Es geschah in Frohnau: Doppeldecker stürzte um

Am 17. Oktober 1958 meldete der Nord-Berliner: „Todesfahrt unter Alkoholeinfluß, Frohnauer Bus­unglück vor Gericht – Fahrer erhielt 2 Jahre Gefängnis“. Berichtet wurde von der Gerichtsverhandlung, bei der der Busfahrer und der Schaffner des Unglücksbusses zur Rechenschaft gezogen wurden. Am 6. April, dem Ostersonntag des Jahres, war etwas geschehen, was bis dato einmalig war und sich glücklicherweise nicht wiederholt hat: Ein BVG-Doppeldecker war umgestürzt, und das ausgerechnet in der Frohnauer Burgfrauenstraße. Von den 74 Fahrgästen fanden vier den Tod,  52 wurden verletzt.

Unglücksursache war, wie das Gericht feststellte, ein schweres Trunkenheitsdelikt des Busfahrers. Der aus Tegel stammende Mann, dessen vollen Namen und Adresse die Zeitung nennt, hatte vor Dienstantritt am Abend des Ostersonntags zwei Gläser Süßwein und – sage und schreibe – fünfzehn Gläser Weinbrand getrunken. Außerdem hatte er nach Feststellung des Gerichts an der Frohnauer Endhaltestelle noch „weitere Spirituosen“ in einer nahen Gaststätte zu sich genommen. Auch sein Schaffner trank bei dieser Gelegenheit zwei Gläser Weinbrand.

Die fahrplanmäßige Abfahrtzeit war 22.38 Uhr. Mit einer Verspätung von fünf Minuten lenkte der Fahrer seinen Doppeldecker schließlich in Richtung Innenstadt. Wie die Fahrgäste als Zeugen bei der Gerichtsverhandlung aussagten, bekamen sie es angesichts der überhöhten Geschwindigkeit des Omnibusses  mit der Angst zu tun. In der Nähe des Otternwegs, dort wo die Burgfrauenstraße damals eine Kurve machte, verlor der Fahrer die Gewalt über sein Fahrzeug. Die zur Verteidigung vorgebrachte Aussage des Fahrers, er sei von einem entgegenkommenden Fahrzeug geblendet worden, ließ das Gericht nicht gelten. Der Bus überfuhr die Bordsteinkante und den Radweg und blieb mit den Vorder­rädern abrupt im Sand vor dem Einschnitt der Bahntrasse stecken. Daraufhin stürzte er nach links um und blieb zu zwei Dritteln auf dem Randstreifen und zu einem Drittel auf der Straße liegen.

Als erster bemerkte ein PKW-Fahrer das Unglück.
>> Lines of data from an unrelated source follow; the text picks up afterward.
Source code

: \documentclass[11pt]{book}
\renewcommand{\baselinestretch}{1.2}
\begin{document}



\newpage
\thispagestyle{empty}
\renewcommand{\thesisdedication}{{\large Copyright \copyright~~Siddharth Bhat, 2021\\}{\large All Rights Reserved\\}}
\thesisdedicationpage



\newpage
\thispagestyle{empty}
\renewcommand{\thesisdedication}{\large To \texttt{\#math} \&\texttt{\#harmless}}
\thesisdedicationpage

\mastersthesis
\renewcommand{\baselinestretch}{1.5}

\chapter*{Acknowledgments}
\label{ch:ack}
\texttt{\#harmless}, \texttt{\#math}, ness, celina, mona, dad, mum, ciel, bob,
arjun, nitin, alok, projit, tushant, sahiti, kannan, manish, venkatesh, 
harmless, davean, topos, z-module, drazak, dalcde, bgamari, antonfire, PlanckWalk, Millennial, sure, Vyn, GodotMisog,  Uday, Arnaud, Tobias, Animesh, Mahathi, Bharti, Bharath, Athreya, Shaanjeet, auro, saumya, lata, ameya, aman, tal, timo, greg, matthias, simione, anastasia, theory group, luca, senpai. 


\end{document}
Er alarmierte Polizei und Feuerwehr, die eine große Anzahl von Rettungsfahrzeugen an den Unfallort schickten, darunter vier Löschzüge und sieben Spezialfahrzeuge der Feuerwehr. Ebenso kamen mehrere Krankenwagen des Rettungsamtes. Der Nordberliner vom 11. April 1958  berichtete außerdem, dass sich die unverletzt gebliebenen Fahrgäste um die Verletzten „in anerkennenswerter Weise“ bemühten. Die Toten waren zwei Frauen im Alter von 53 und 63 Jahren und zwei Männer im Alter von 52 und 75 Jahren. Von allen wurden damals der volle Name und die genaue Adresse genannt. Ob Fahrer und Schaffner verletzt waren, wurde nicht erwähnt.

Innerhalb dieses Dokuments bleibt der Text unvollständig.